What to do: Copy each line of the data that has "diligence" in it.

____

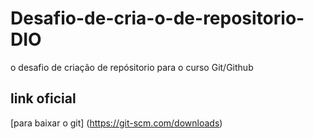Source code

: # Desafio-de-cria-o-de-repositorio-DIO
o desafio de criação de repósitorio para o curso Git/Github

## link oficial
[para baixar o git] (https://git-scm.com/downloads)

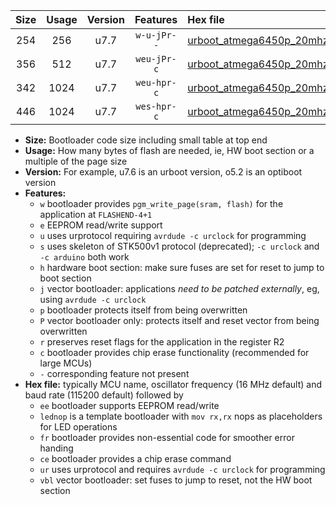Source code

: |Size|Usage|Version|Features|Hex file|
|:-:|:-:|:-:|:-:|:--|
|254|256|u7.7|`w-u-jPr--`|[urboot_atmega6450p_20mhz_500000bps_lednop_ur_vbl.hex](https://raw.githubusercontent.com/stefanrueger/urboot.hex/main/mcus/atmega6450p/fcpu_20mhz/500000_bps/urboot_atmega6450p_20mhz_500000bps_lednop_ur_vbl.hex)|
|356|512|u7.7|`weu-jPr-c`|[urboot_atmega6450p_20mhz_500000bps_ee_lednop_fr_ce_ur_vbl.hex](https://raw.githubusercontent.com/stefanrueger/urboot.hex/main/mcus/atmega6450p/fcpu_20mhz/500000_bps/urboot_atmega6450p_20mhz_500000bps_ee_lednop_fr_ce_ur_vbl.hex)|
|342|1024|u7.7|`weu-hpr-c`|[urboot_atmega6450p_20mhz_500000bps_ee_lednop_fr_ce_ur.hex](https://raw.githubusercontent.com/stefanrueger/urboot.hex/main/mcus/atmega6450p/fcpu_20mhz/500000_bps/urboot_atmega6450p_20mhz_500000bps_ee_lednop_fr_ce_ur.hex)|
|446|1024|u7.7|`wes-hpr-c`|[urboot_atmega6450p_20mhz_500000bps_ee_lednop_fr_ce.hex](https://raw.githubusercontent.com/stefanrueger/urboot.hex/main/mcus/atmega6450p/fcpu_20mhz/500000_bps/urboot_atmega6450p_20mhz_500000bps_ee_lednop_fr_ce.hex)|

- **Size:** Bootloader code size including small table at top end
- **Usage:** How many bytes of flash are needed, ie, HW boot section or a multiple of the page size
- **Version:** For example, u7.6 is an urboot version, o5.2 is an optiboot version
- **Features:**
  + `w` bootloader provides `pgm_write_page(sram, flash)` for the application at `FLASHEND-4+1`
  + `e` EEPROM read/write support
  + `u` uses urprotocol requiring `avrdude -c urclock` for programming
  + `s` uses skeleton of STK500v1 protocol (deprecated); `-c urclock` and `-c arduino` both work
  + `h` hardware boot section: make sure fuses are set for reset to jump to boot section
  + `j` vector bootloader: applications *need to be patched externally*, eg, using `avrdude -c urclock`
  + `p` bootloader protects itself from being overwritten
  + `P` vector bootloader only: protects itself and reset vector from being overwritten
  + `r` preserves reset flags for the application in the register R2
  + `c` bootloader provides chip erase functionality (recommended for large MCUs)
  + `-` corresponding feature not present
- **Hex file:** typically MCU name, oscillator frequency (16 MHz default) and baud rate (115200 default) followed by
  + `ee` bootloader supports EEPROM read/write
  + `lednop` is a template bootloader with `mov rx,rx` nops as placeholders for LED operations
  + `fr` bootloader provides non-essential code for smoother error handing
  + `ce` bootloader provides a chip erase command
  + `ur` uses urprotocol and requires `avrdude -c urclock` for programming
  + `vbl` vector bootloader: set fuses to jump to reset, not the HW boot section
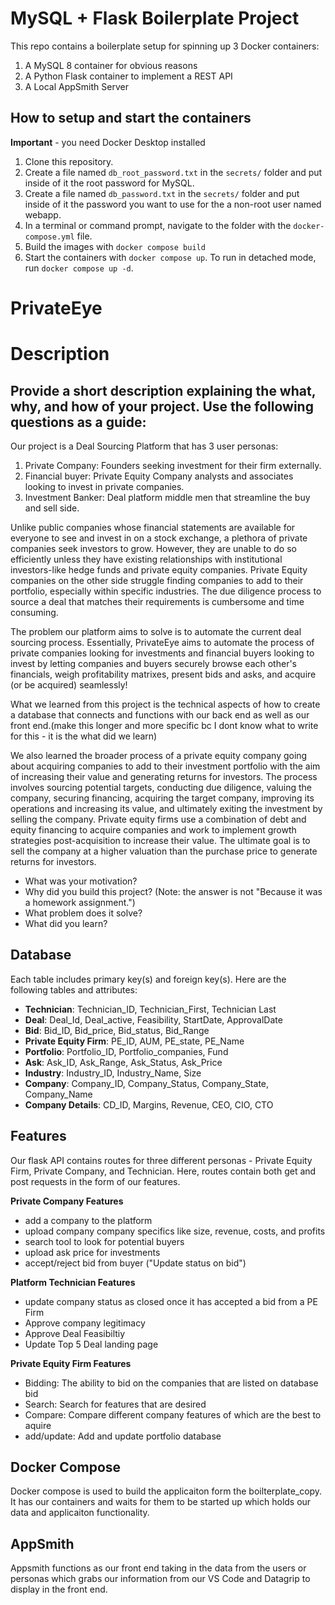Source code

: # MySQL + Flask Boilerplate Project

This repo contains a boilerplate setup for spinning up 3 Docker containers: 
1. A MySQL 8 container for obvious reasons
1. A Python Flask container to implement a REST API
1. A Local AppSmith Server

## How to setup and start the containers
**Important** - you need Docker Desktop installed

1. Clone this repository.  
1. Create a file named `db_root_password.txt` in the `secrets/` folder and put inside of it the root password for MySQL. 
1. Create a file named `db_password.txt` in the `secrets/` folder and put inside of it the password you want to use for the a non-root user named webapp. 
1. In a terminal or command prompt, navigate to the folder with the `docker-compose.yml` file.  
1. Build the images with `docker compose build`
1. Start the containers with `docker compose up`.  To run in detached mode, run `docker compose up -d`. 



# PrivateEye

# Description 
## Provide a short description explaining the what, why, and how of your project. Use the following questions as a guide:

Our project is a Deal Sourcing Platform that has 3 user personas:
1. Private Company: Founders seeking investment for their firm externally.
2. Financial buyer: Private Equity Company analysts and associates looking to invest in private companies.
3. Investment Banker: Deal platform middle men that streamline the buy and sell side.

Unlike public companies whose financial statements are available for everyone to see and invest in on a stock exchange, a plethora of private companies seek investors to grow. However, they are unable to do so efficiently unless they have existing relationships with institutional investors-like hedge funds and private equity companies. Private Equity companies on the other side struggle finding companies to add to their portfolio, especially within specific industries. The due diligence process to source a deal that matches their requirements is cumbersome and time consuming.

The problem our platform aims to solve is to automate the current deal sourcing process.
Essentially, PrivateEye aims to automate the process of private companies looking for investments and financial buyers looking to invest by letting companies and buyers securely browse each other's financials, weigh profitability matrixes, present bids and asks, and acquire (or be acquired) seamlessly!

What we learned from this project is the technical aspects of how to create a database that connects and functions with our back end as well as our front end.(make this longer and more specific bc I dont know what to write for this - it is the what did we learn) 

We also learned the broader process of a private equity company going about acquiring companies to add to their investment portfolio with the aim of increasing their value and generating returns for investors. The process involves sourcing potential targets, conducting due diligence, valuing the company, securing financing, acquiring the target company, improving its operations and increasing its value, and ultimately exiting the investment by selling the company. Private equity firms use a combination of debt and equity financing to acquire companies and work to implement growth strategies post-acquisition to increase their value. The ultimate goal is to sell the company at a higher valuation than the purchase price to generate returns for investors.


- What was your motivation?
- Why did you build this project? (Note: the answer is not "Because it was a homework assignment.")
- What problem does it solve?
- What did you learn?


## Database
Each table includes primary key(s) and foreign key(s). Here are the following tables and attributes:

- **Technician**: Technician_ID, Technician_First, Technician Last
- **Deal**: Deal_Id, Deal_active, Feasibility, StartDate, ApprovalDate
- **Bid**: Bid_ID, Bid_price, Bid_status, Bid_Range
- **Private Equity Firm**: PE_ID, AUM, PE_state, PE_Name
- **Portfolio**: Portfolio_ID, Portfolio_companies, Fund
- **Ask**: Ask_ID, Ask_Range, Ask_Status, Ask_Price
- **Industry**: Industry_ID, Industry_Name, Size
- **Company**: Company_ID, Company_Status, Company_State, Company_Name
- **Company Details**: CD_ID, Margins, Revenue, CEO, CIO, CTO


## Features
Our flask API contains routes for three different personas - Private Equity Firm,  Private Company, and Technician. Here, routes contain both get and post requests in the form of our features.

**Private Company Features**
- add a company to the platform 
- upload company company specifics like size, revenue, costs, and profits
- search tool to look for potential buyers
- upload ask price for investments 
- accept/reject bid from buyer ("Update status on bid")

**Platform Technician Features**
- update company status as closed once it has accepted a bid from a PE Firm 
- Approve company legitimacy 
- Approve Deal Feasibiltiy
- Update Top 5 Deal landing page

**Private Equity Firm Features**
- Bidding: The ability to bid on the companies that are listed on database bid
- Search: Search for features that are desired
- Compare: Compare different company features of which are the best to aquire
- add/update: Add and update portfolio database


## Docker Compose
Docker compose is used to build the applicaiton form the boilterplate_copy. It has our containers and waits for them to be started up which holds our data and applicaiton functionality. 

## AppSmith
Appsmith functions as our front end taking in the data from the users or personas which grabs our information from our VS Code and Datagrip to display in the front end. 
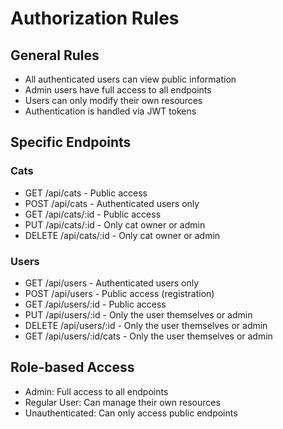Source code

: # Authorization Rules

## General Rules

- All authenticated users can view public information
- Admin users have full access to all endpoints
- Users can only modify their own resources
- Authentication is handled via JWT tokens

## Specific Endpoints

### Cats

- GET /api/cats - Public access
- POST /api/cats - Authenticated users only
- GET /api/cats/:id - Public access
- PUT /api/cats/:id - Only cat owner or admin
- DELETE /api/cats/:id - Only cat owner or admin

### Users

- GET /api/users - Authenticated users only
- POST /api/users - Public access (registration)
- GET /api/users/:id - Public access
- PUT /api/users/:id - Only the user themselves or admin
- DELETE /api/users/:id - Only the user themselves or admin
- GET /api/users/:id/cats - Only the user themselves or admin

## Role-based Access

- Admin: Full access to all endpoints
- Regular User: Can manage their own resources
- Unauthenticated: Can only access public endpoints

____

Expected answer:
Unlike public companies whose financial statements are available for everyone to see and invest in on a stock exchange, a plethora of private companies seek investors to grow. However, they are unable to do so efficiently unless they have existing relationships with institutional investors-like hedge funds and private equity companies. Private Equity companies on the other side struggle finding companies to add to their portfolio, especially within specific industries. The due diligence process to source a deal that matches their requirements is cumbersome and time consuming.
We also learned the broader process of a private equity company going about acquiring companies to add to their investment portfolio with the aim of increasing their value and generating returns for investors. The process involves sourcing potential targets, conducting due diligence, valuing the company, securing financing, acquiring the target company, improving its operations and increasing its value, and ultimately exiting the investment by selling the company. Private equity firms use a combination of debt and equity financing to acquire companies and work to implement growth strategies post-acquisition to increase their value. The ultimate goal is to sell the company at a higher valuation than the purchase price to generate returns for investors.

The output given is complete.